Humoral and cellular immune responses after 6 months of a heterologous SARS-CoV-2 booster with the protein-based PHH-1V vaccine in a phase IIb trial

Abstract

Covid-19; Heterologous booster; Protein-based vaccine

Covid-19; Refuerzo heteróloga; Vacuna basada en proteínas

Covid-19; Reforç heteròleg; Vacuna basada en proteïnes

The HIPRA-HH-2 was a multicentre, randomized, active-controlled, double-blind, non-inferiority phase IIb clinical trial comparing the immunogenicity and safety of the PHH-1V adjuvanted recombinant vaccine as a heterologous booster against homologous booster with BNT162b2. Interim results demonstrated strong humoral and cellular immune response against the SARS-CoV-2 Wuhan-Hu-1 strain and the Beta, Delta, and Omicron BA.1 variants up to day 98 post-dosing. Here we report that these responses with PHH-1V are sustained up to 6 months, including in participants over 65 years, despite their smaller sample size. The PHH-1V booster was non-inferior in eliciting neutralizing antibodies for SARS-CoV-2 Omicron XBB.1.5 variant compared to BNT162b2 after 6 months. No severe COVID-19 cases occurred in any group, and mild cases were similar (50.4 % for PHH-1V vs. 47.8 % for BNT162b2). While both groups may have reached comparable immunity levels, these findings suggest that the PHH-1V vaccine provides long-lasting immunity against various of SARS-CoV-2 variants. ClinicalTrials.gov Identifier: NCT05142553.

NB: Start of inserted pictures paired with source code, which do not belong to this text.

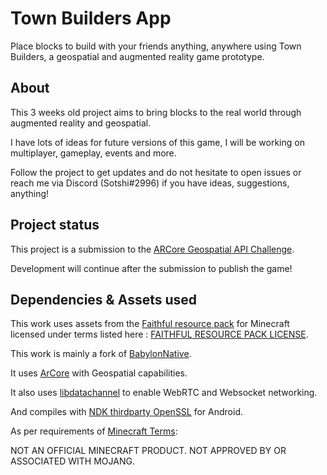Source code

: # Town Builders App

Place blocks to build with your friends anything, anywhere using Town Builders, a geospatial and augmented reality game prototype.


## About

This 3 weeks old project aims to bring blocks to the real world through augmented reality and geospatial.

I have lots of ideas for future versions of this game, I will be working on multiplayer, gameplay, events and more.


Follow the project to get updates and do not hesitate to open issues or reach me via Discord (Sotshi#2996) if you have ideas, suggestions, anything!


## Project status

This project is a submission to the [ARCore Geospatial API Challenge](https://arcoregeospatialapi.devpost.com/).

Development will continue after the submission to publish the game!


## Dependencies & Assets used

This work uses assets from the [Faithful resource pack](https://faithfulpack.net/) for Minecraft licensed under terms listed here : [FAITHFUL RESOURCE PACK LICENSE](https://faithfulpack.net/license).

This work is mainly a fork of [BabylonNative](https://github.com/BabylonJS/BabylonNative).

It uses [ArCore](https://developers.google.com/ar/) with Geospatial capabilities.

It also uses [libdatachannel](https://github.com/paullouisageneau/libdatachannel) to enable WebRTC and Websocket networking.

And compiles with [NDK thirdparty OpenSSL](https://mvnrepository.com/artifact/com.android.ndk.thirdparty/openssl) for Android.




As per requirements of [Minecraft Terms](https://www.minecraft.net/terms):

NOT AN OFFICIAL MINECRAFT PRODUCT. NOT APPROVED BY OR ASSOCIATED WITH MOJANG.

This study was sponsored by HIPRA SCIENTIFIC, S.L.U. (HIPRA) and partially funded by the Centre for the Development of Industrial Technology (CDTI, IDI-20211192), a public organisation answering to the Spanish Ministry of Science and Innovation. HIPRA was involved in the study design; in the collection, analysis, and interpretation of data; in writing of the report; and in the decision to submit the paper for publication.